#### [ASSIGNMENT]
The first line of the listing opens the range and the line with "以秘書省校書郎簽書秦州觀察判" closes it; repeat those lines and all between them word for word, leaving out the pictures.

─── DATA FOR PROCESSING

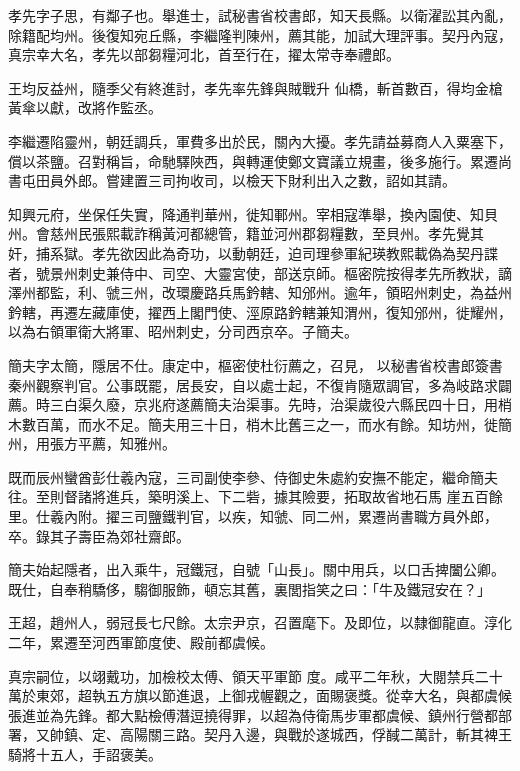 \begin{pinyinscope}
 孝先字子思，有鄰子也。舉進士，試秘書省校書郎，知天長縣。以衛濯訟其內亂，除籍配均州。後復知宛丘縣，李繼隆判陳州，薦其能，加試大理評事。契丹內寇，真宗幸大名，孝先以部芻糧河北，首至行在，擢太常寺奉禮郎。



 王均反益州，隨季父有終進討，孝先率先鋒與賊戰升
 仙橋，斬首數百，得均金槍黃傘以獻，改將作監丞。



 李繼遷陷靈州，朝廷調兵，軍費多出於民，關內大擾。孝先請益募商人入粟塞下，償以茶鹽。召對稱旨，命馳驛陜西，與轉運使鄭文寶議立規畫，後多施行。累遷尚書屯田員外郎。嘗建置三司拘收司，以檢天下財利出入之數，詔如其請。



 知興元府，坐保任失實，降通判華州，徙知鄆州。宰相寇準舉，換內園使、知貝州。會慈州民張熙載詐稱黃河都總管，籍並河州郡芻糧數，至貝州。孝先覺其
 奸，捕系獄。孝先欲因此為奇功，以動朝廷，迫司理參軍紀瑛教熙載偽為契丹諜者，號景州刺史兼侍中、司空、大靈宮使，部送京師。樞密院按得孝先所教狀，謫澤州都監，利、虢三州，改環慶路兵馬鈐轄、知邠州。逾年，領昭州刺史，為益州鈐轄，再遷左藏庫使，擢西上閣門使、涇原路鈐轄兼知渭州，復知邠州，徙耀州，以為右領軍衛大將軍、昭州刺史，分司西京卒。子簡夫。



 簡夫字太簡，隱居不仕。康定中，樞密使杜衍薦之，召見，
 以秘書省校書郎簽書秦州觀察判官。公事既罷，居長安，自以處士起，不復肯隨眾調官，多為岐路求闢薦。時三白渠久廢，京兆府遂薦簡夫治渠事。先時，治渠歲役六縣民四十日，用梢木數百萬，而水不足。簡夫用三十日，梢木比舊三之一，而水有餘。知坊州，徙簡州，用張方平薦，知雅州。



 既而辰州蠻酋彭仕羲內寇，三司副使李參、侍御史朱處約安撫不能定，繼命簡夫往。至則督諸將進兵，築明溪上、下二砦，據其險要，拓取故省地石馬
 崖五百餘里。仕羲內附。擢三司鹽鐵判官，以疾，知虢、同二州，累遷尚書職方員外郎，卒。錄其子壽臣為郊社齋郎。



 簡夫始起隱者，出入乘牛，冠鐵冠，自號「山長」。關中用兵，以口舌捭闔公卿。既仕，自奉稍驕侈，騶御服飾，頓忘其舊，裏閭指笑之曰：「牛及鐵冠安在？」



 王超，趙州人，弱冠長七尺餘。太宗尹京，召置麾下。及即位，以隸御龍直。淳化二年，累遷至河西軍節度使、殿前都虞候。



 真宗嗣位，以翊戴功，加檢校太傅、領天平軍節
 度。咸平二年秋，大閱禁兵二十萬於東郊，超執五方旗以節進退，上御戎幄觀之，面賜褒獎。從幸大名，與都虞候張進並為先鋒。都大點檢傅潛逗撓得罪，以超為侍衛馬步軍都虞候、鎮州行營都部署，又帥鎮、定、高陽關三路。契丹入邊，與戰於遂城西，俘馘二萬計，斬其裨王騎將十五人，手詔褒美。




\end{pinyinscope}
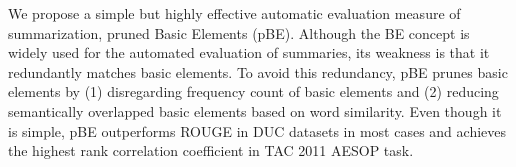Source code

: We propose a simple but highly effective automatic evaluation measure of summarization, pruned Basic Elements (pBE). Although the BE concept is widely used for the automated evaluation of summaries, its weakness is that it redundantly matches basic elements. To avoid this redundancy, pBE prunes basic elements by (1) disregarding frequency count of basic elements and (2) reducing semantically overlapped basic elements based on word similarity. Even though it is simple, pBE outperforms ROUGE in DUC datasets in most cases and achieves the highest rank correlation coefficient in TAC 2011 AESOP task.
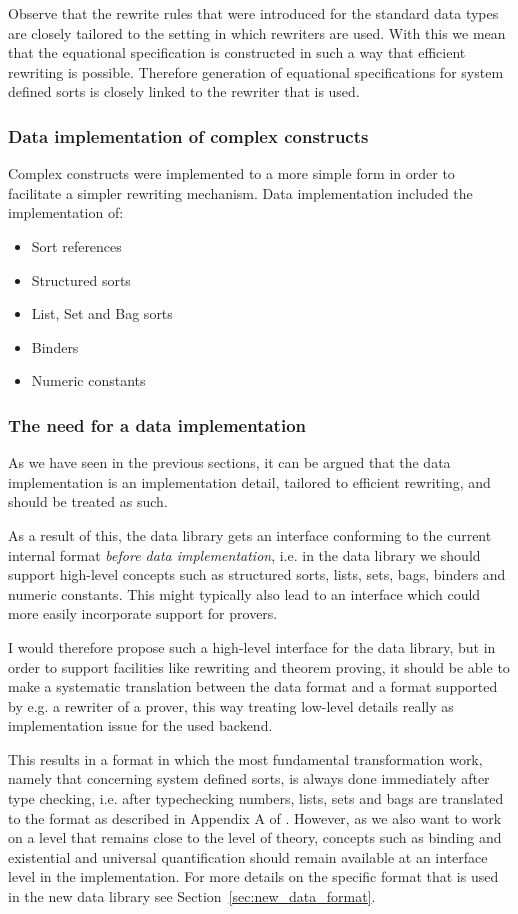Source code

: \documentclass[a4paper,11pt]{article}
\begin{document}
Observe that the rewrite rules that were introduced for the standard data types are closely tailored to the setting in which rewriters are used. With this we mean that the equational specification is constructed in such a way that efficient rewriting is possible. Therefore generation of equational specifications for system defined sorts is closely linked to the rewriter that is used.

\subsubsection{Data implementation of complex constructs}
Complex constructs were implemented to a more simple form in order to facilitate a simpler rewriting mechanism. Data implementation included the implementation of:
\begin{itemize}
 \item Sort references
 \item Structured sorts
 \item List, Set and Bag sorts
 \item Binders
 \item Numeric constants
\end{itemize}

\subsubsection{The need for a data implementation}
As we have seen in the previous sections, it can be argued that the data implementation is an implementation detail, tailored to efficient rewriting, and should be treated as such.

As a result of this, the data library gets an interface conforming to the current internal format \emph{before data implementation}, i.e. in the data library we should support high-level concepts such as structured sorts, lists, sets, bags, binders and numeric constants. This might typically also lead to an interface which could more easily incorporate support for provers.

I would therefore propose such a high-level interface for the data library, but in order to support facilities like rewriting and theorem proving, it should be able to make a systematic translation between the data format and a format supported by e.g. a rewriter of a prover, this way treating low-level details really as implementation issue for the used backend.

This results in a format in which the most fundamental transformation work, namely that concerning system defined sorts, is always done immediately after type checking, i.e. after typechecking numbers, lists, sets and bags are translated to the format as described in Appendix A of \cite{groote07dubs}. However, as we also want to work on a level that remains close to the level of theory, concepts such as binding and existential and universal quantification should remain available at an interface level in the implementation. For more details on the specific format that is used in the new data library see Section~\ref{sec:new_data_format}.
\end{document}

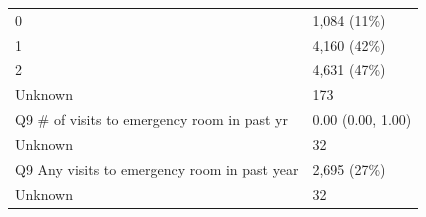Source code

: \documentclass[]{article}
\begin{document}
\begin{longtable}[]{@{}ll@{}}
\begin{minipage}[t]{0.71\columnwidth}
0\strut
\end{minipage} & \begin{minipage}[t]{0.23\columnwidth}\raggedright
1,084 (11\%)\strut
\end{minipage}\tabularnewline
\begin{minipage}[t]{0.71\columnwidth}\raggedright
1\strut
\end{minipage} & \begin{minipage}[t]{0.23\columnwidth}\raggedright
4,160 (42\%)\strut
\end{minipage}\tabularnewline
\begin{minipage}[t]{0.71\columnwidth}\raggedright
2\strut
\end{minipage} & \begin{minipage}[t]{0.23\columnwidth}\raggedright
4,631 (47\%)\strut
\end{minipage}\tabularnewline
\begin{minipage}[t]{0.71\columnwidth}\raggedright
Unknown\strut
\end{minipage} & \begin{minipage}[t]{0.23\columnwidth}\raggedright
173\strut
\end{minipage}\tabularnewline
\begin{minipage}[t]{0.71\columnwidth}\raggedright
Q9 \# of visits to emergency room in past yr\strut
\end{minipage} & \begin{minipage}[t]{0.23\columnwidth}\raggedright
0.00 (0.00, 1.00)\strut
\end{minipage}\tabularnewline
\begin{minipage}[t]{0.71\columnwidth}\raggedright
Unknown\strut
\end{minipage} & \begin{minipage}[t]{0.23\columnwidth}\raggedright
32\strut
\end{minipage}\tabularnewline
\begin{minipage}[t]{0.71\columnwidth}\raggedright
Q9 Any visits to emergency room in past year\strut
\end{minipage} & \begin{minipage}[t]{0.23\columnwidth}\raggedright
2,695 (27\%)\strut
\end{minipage}\tabularnewline
\begin{minipage}[t]{0.71\columnwidth}\raggedright
Unknown\strut
\end{minipage} & \begin{minipage}[t]{0.23\columnwidth}\raggedright
32\strut
\end{minipage}\tabularnewline

\end{longtable}
\end{document}
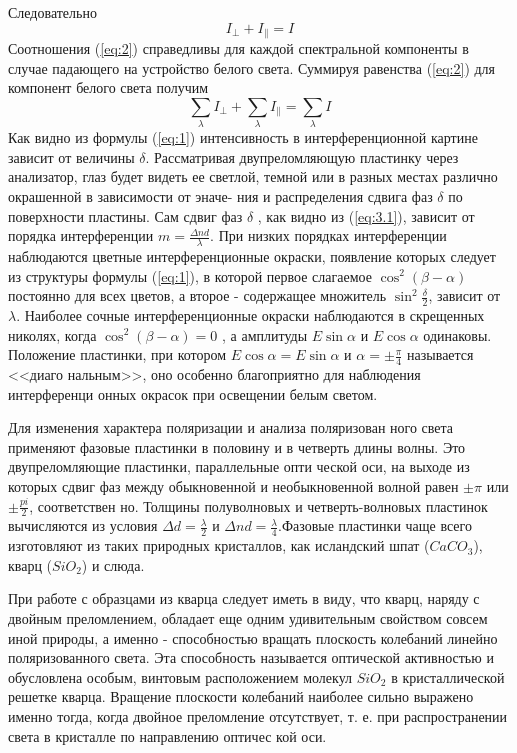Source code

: Следовательно
\begin{equation}
\label{eq:2}
I_{\bot}+I_{\|}=I	
\end{equation}
Соотношения (\ref{eq:2}) справедливы для каждой спектральной компоненты в случае падающего на устройство белого света. Суммируя равенства (\ref{eq:2})
для компонент белого света получим
\begin{equation}
	\sum_{\lambda} I_{\bot}+\sum_{\lambda} I_{\|}=\sum_{\lambda} I
\end{equation}
Как видно из формулы (\ref{eq:1}) интенсивность в интерференционной
картине зависит от величины $\delta$. Рассматривая двупреломляющую
пластинку через анализатор, глаз будет видеть ее светлой, темной
или в разных местах различно окрашенной в зависимости от эначе-
ния и распределения сдвига фаз $\delta$ по поверхности пластины.
Сам сдвиг фаз $\delta$ , как видно из (\ref{eq:3.1}), зависит от порядка интерференции
 $m=\frac{\Delta nd}{\lambda}$. При низких порядках интерферен­ции наблюдаются цветные интерференционные окраски, появление ко­торых следует из структуры формулы (\ref{eq:1}), в которой первое слага­емое $\cos^2(\beta-\alpha)$ постоянно для всех цветов, а второе -
содержащее множитель $\sin^2\frac{\delta}{2}$, зависит от $\lambda$. Наиболее сочные интерференционные окраски наблюдаются в скрещенных
николях, когда $\cos^2(\beta-\alpha)=0$ , а амплитуды $E\sin\alpha$
и $E\cos\alpha$ одинаковы. Положение пластинки, при котором
$E\cos\alpha=E\sin\alpha$ и $\alpha=\pm\frac{\pi}{4}$ называется <<диаго­
нальным>>, оно особенно благоприятно для наблюдения интерференци­
онных окрасок при освещении белым светом.

Для изменения характера поляризации и анализа поляризован­
ного света применяют фазовые пластинки в половину и в четверть
длины волны. Это двупреломляющие пластинки, параллельные опти­
ческой оси, на выходе из которых сдвиг фаз между обыкновенной и
необыкновенной волной равен $\pm\pi$ или $\pm\frac{pi}{2}$, соответствен­
но. Толщины полуволновых и четверть-волновых пластинок вычисляются из условия $\Delta d=\frac{\lambda}{2}$ и $\Delta nd=\frac{\lambda}{4}$.Фазовые
пластинки чаще всего изготовляют из таких природных кристаллов,
как исландский шпат ($CaCO_3$), кварц ($SiO_2$) и слюда.

При работе с образцами из кварца следует иметь в виду, что
кварц, наряду с двойным преломлением, обладает еще одним удивительным свойством совсем иной природы, а именно - способностью
вращать плоскость колебаний линейно поляризованного света. Эта
способность называется оптической активностью и обусловлена особым, винтовым расположением молекул $SiO_2$ в кристаллической решетке кварца. Вращение плоскости колебаний наиболее сильно
выражено именно тогда, когда двойное преломление отсутствует, т.
е. при распространении света в кристалле по направлению оптичес­
кой оси.

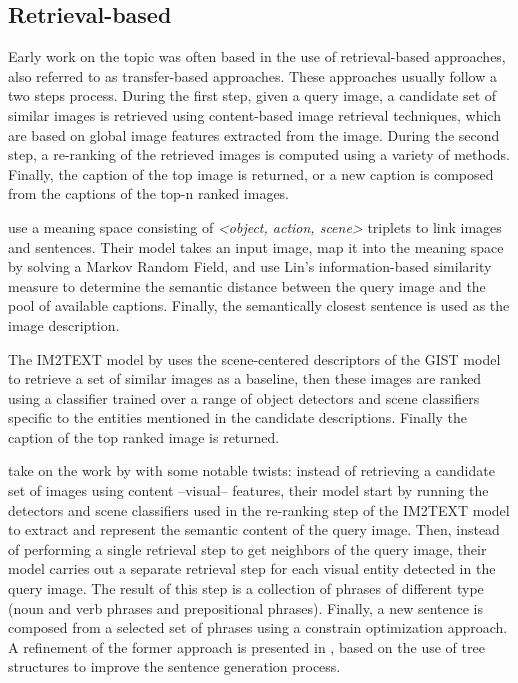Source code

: \subsection{Retrieval-based} \label{subsec:retrieval-based_methods}

Early work on the topic was often based in the use of retrieval-based approaches, also referred to as transfer-based approaches. These approaches usually follow a two steps process. During the first step, given a query image, a candidate set of similar images is retrieved using content-based image retrieval techniques, which are based on global image features extracted from the image. During the second step, a re-ranking of the retrieved images is computed using a variety of methods. Finally, the caption of the top image is returned, or a new caption is composed from the captions of the top-n ranked images.

\citet{Farhadi2010} use a meaning space consisting of \textit{<object, action, scene>} triplets to link images and sentences. Their model takes an input image, map it into the meaning space by solving a Markov Random Field, and use Lin's information-based similarity measure \citep{Lin1998} to determine the semantic distance between the query image and the pool of available captions. Finally, the semantically closest sentence is used as the image description.

The IM2TEXT model by \citet{Ordonez2011} uses the scene-centered descriptors of the GIST model \citep{Oliva2006, Torralba2008} to retrieve a set of similar images as a baseline, then these images are ranked using a classifier trained over a range of object detectors and scene classifiers specific to the entities mentioned in the candidate descriptions. Finally the caption of the top ranked image is returned. 

\citet{Kuznetsova2012} take on the work by \citet{Ordonez2011} with some notable twists: instead of retrieving a candidate set of images using content --visual-- features, their model start by running the detectors and scene classifiers used in the re-ranking step of the IM2TEXT model to extract and represent the semantic content of the query image. Then, instead of performing a single retrieval step to get neighbors of the query image, their model carries out a separate retrieval step for each visual entity detected in the query image. The result of this step is a collection of phrases of different type (noun and verb phrases and prepositional phrases). Finally, a new sentence is composed from a selected set of phrases using a constrain optimization approach. A refinement of the former approach is presented in \citet{Kuznetsova2014}, based on the use of tree structures to improve the sentence generation process.

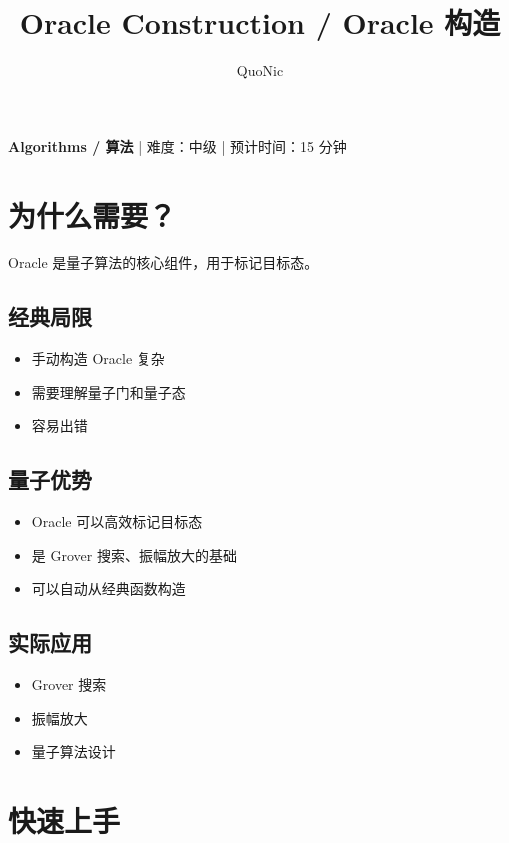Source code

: \documentclass[12pt,a4paper]{article}
\title{Oracle Construction / Oracle 构造}
\author{QuoNic}
\date{}
\begin{document}
\maketitle

\begin{center}
\textbf{Algorithms / 算法} | 难度：中级 | 预计时间：15 分钟
\end{center}

\tableofcontents
\newpage

\section{为什么需要？}

Oracle 是量子算法的核心组件，用于标记目标态。

\subsection{经典局限}
\begin{itemize}
  \item 手动构造 Oracle 复杂
  \item 需要理解量子门和量子态
  \item 容易出错
\end{itemize}

\subsection{量子优势}
\begin{itemize}
  \item Oracle 可以高效标记目标态
  \item 是 Grover 搜索、振幅放大的基础
  \item 可以自动从经典函数构造
\end{itemize}

\subsection{实际应用}
\begin{itemize}
  \item Grover 搜索
  \item 振幅放大
  \item 量子算法设计
\end{itemize}

\section{快速上手}
\end{document}
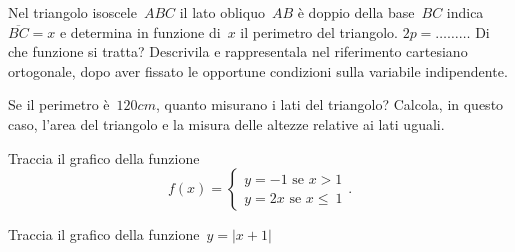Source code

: % 
% 
% 

\begin{esercizio}
\label{ese:D.60}
Nel triangolo isoscele~${ABC}$ il lato obliquo~${AB}$ è doppio della base~${BC}$ 
indica~$\overline{BC}=x$ e determina in funzione
di~$x$ il perimetro del triangolo. $2p=\ldots \ldots \ldots$
Di che funzione si tratta? Descrivila e rappresentala nel riferimento cartesiano 
ortogonale, dopo aver fissato le opportune condizioni
sulla variabile indipendente.

Se il perimetro è~$120\unit{cm}$, quanto misurano i lati del triangolo?
Calcola, in questo caso, l'area del triangolo e la misura delle altezze relative 
ai lati uguali.
\end{esercizio}

\begin{esercizio}
\label{ese:D.61}
Traccia il grafico della funzione
\[f(x)=\left\{\begin{array}{l}
y=-1\text{ se } x>1\\
y=2x\text{ se } x \le~1\end{array}\right..\]
\end{esercizio}

\begin{esercizio}
\label{ese:D.62}
Traccia il grafico della funzione~$y=|{x+1}|$
\end{esercizio}

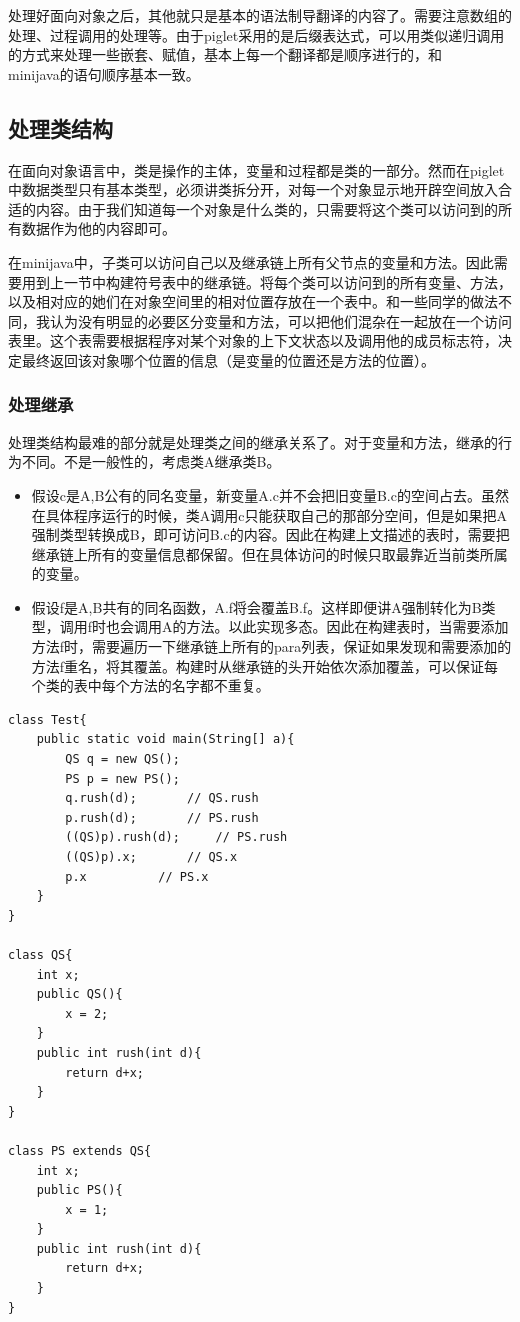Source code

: \documentclass[10pt,a4paper]{article}
\begin{document}
处理好面向对象之后，其他就只是基本的语法制导翻译的内容了。需要注意数组的处理、过程调用的处理等。由于piglet采用的是后缀表达式，可以用类似递归调用的方式来处理一些嵌套、赋值，基本上每一个翻译都是顺序进行的，和\\minijava的语句顺序基本一致。

\subsection{处理类结构}

在面向对象语言中，类是操作的主体，变量和过程都是类的一部分。然而在piglet中数据类型只有基本类型，必须讲类拆分开，对每一个对象显示地开辟空间放入合适的内容。由于我们知道每一个对象是什么类的，只需要将这个类可以访问到的所有数据作为他的内容即可。

在minijava中，子类可以访问自己以及继承链上所有父节点的变量和方法。因此需要用到上一节中构建符号表中的继承链。将每个类可以访问到的所有变量、方法，以及相对应的她们在对象空间里的相对位置存放在一个表中。和一些同学的做法不同，我认为没有明显的必要区分变量和方法，可以把他们混杂在一起放在一个访问表里。这个表需要根据程序对某个对象的上下文状态以及调用他的成员标志符，决定最终返回该对象哪个位置的信息（是变量的位置还是方法的位置）。

\subsubsection{处理继承}

处理类结构最难的部分就是处理类之间的继承关系了。对于变量和方法，继承的行为不同。不是一般性的，考虑类A继承类B。
\begin{itemize}
	\item 假设c是A,B公有的同名变量，新变量A.c并不会把旧变量B.c的空间占去。虽然在具体程序运行的时候，类A调用c只能获取自己的那部分空间，但是如果把A强制类型转换成B，即可访问B.c的内容。因此在构建上文描述的表时，需要把继承链上所有的变量信息都保留。但在具体访问的时候只取最靠近当前类所属的变量。

	\item 假设f是A,B共有的同名函数，A.f将会覆盖B.f。这样即便讲A强制转化为B类型，调用f时也会调用A的方法。以此实现多态。因此在构建表时，当需要添加方法f时，需要遍历一下继承链上所有的para列表，保证如果发现和需要添加的方法f重名，将其覆盖。构建时从继承链的头开始依次添加覆盖，可以保证每个类的表中每个方法的名字都不重复。
\end{itemize}

\begin{lstlisting}
class Test{
	public static void main(String[] a){
		QS q = new QS();
		PS p = new PS();
		q.rush(d);		 // QS.rush
		p.rush(d);		 // PS.rush
		((QS)p).rush(d);	 // PS.rush
		((QS)p).x;		 // QS.x
		p.x			 // PS.x
	}
}

class QS{
	int x;
	public QS(){
		x = 2;
	}
	public int rush(int d){
		return d+x;
	}
}

class PS extends QS{
	int x;
	public PS(){
		x = 1;
	}
	public int rush(int d){
		return d+x;
	}
}
\end{lstlisting}
\end{document}
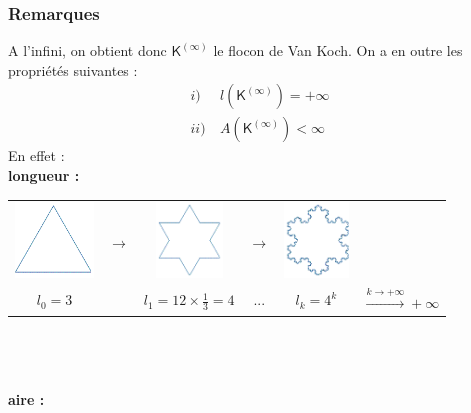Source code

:\documentclass[a4paper,10pt]{report}
\begin{document}
\subsubsection{Remarques}
A l'infini, on obtient donc $\mathsf{K^{(\infty)}}$ le flocon de Van Koch. On a en outre les propriétés suivantes :\\
\begin{align*}
   i) \ & l(\mathsf{K^{(\infty)}})=+\infty \\
   ii) \ & \mathit{A}(\mathsf{K^{(\infty)}})<\infty
\end{align*}
En effet :\\
\textbf{longueur :}\\
\begin{tabular}{cccccc}
\includegraphics[height=2cm]{koch_l0.png} & $\rightarrow$ & \includegraphics[height=2cm]{koch_l1.png} & $\rightarrow$ & \includegraphics[height=2cm]{koch_k.png} &\\
$l_0=3$ & & $l_1=12\times \frac{1}{3}=4$ & ... & $l_k=4^k$ & $\overset{k \rightarrow +\infty}{\longrightarrow} +\infty $\\
\end{tabular} \\ \\ \\
\textbf{aire :}\\
\end{document}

──────

#### [WRITTEN SOLUTION]
 \begin{pinyinscope}
 孝先字子思，有鄰子也。舉進士，試秘書省校書郎，知天長縣。以衛濯訟其內亂，除籍配均州。後復知宛丘縣，李繼隆判陳州，薦其能，加試大理評事。契丹內寇，真宗幸大名，孝先以部芻糧河北，首至行在，擢太常寺奉禮郎。



 王均反益州，隨季父有終進討，孝先率先鋒與賊戰升
 仙橋，斬首數百，得均金槍黃傘以獻，改將作監丞。



 李繼遷陷靈州，朝廷調兵，軍費多出於民，關內大擾。孝先請益募商人入粟塞下，償以茶鹽。召對稱旨，命馳驛陜西，與轉運使鄭文寶議立規畫，後多施行。累遷尚書屯田員外郎。嘗建置三司拘收司，以檢天下財利出入之數，詔如其請。



 知興元府，坐保任失實，降通判華州，徙知鄆州。宰相寇準舉，換內園使、知貝州。會慈州民張熙載詐稱黃河都總管，籍並河州郡芻糧數，至貝州。孝先覺其
 奸，捕系獄。孝先欲因此為奇功，以動朝廷，迫司理參軍紀瑛教熙載偽為契丹諜者，號景州刺史兼侍中、司空、大靈宮使，部送京師。樞密院按得孝先所教狀，謫澤州都監，利、虢三州，改環慶路兵馬鈐轄、知邠州。逾年，領昭州刺史，為益州鈐轄，再遷左藏庫使，擢西上閣門使、涇原路鈐轄兼知渭州，復知邠州，徙耀州，以為右領軍衛大將軍、昭州刺史，分司西京卒。子簡夫。



 簡夫字太簡，隱居不仕。康定中，樞密使杜衍薦之，召見，
 以秘書省校書郎簽書秦州觀察判官。公事既罷，居長安，自以處士起，不復肯隨眾調官，多為岐路求闢薦。時三白渠久廢，京兆府遂薦簡夫治渠事。先時，治渠歲役六縣民四十日，用梢木數百萬，而水不足。簡夫用三十日，梢木比舊三之一，而水有餘。知坊州，徙簡州，用張方平薦，知雅州。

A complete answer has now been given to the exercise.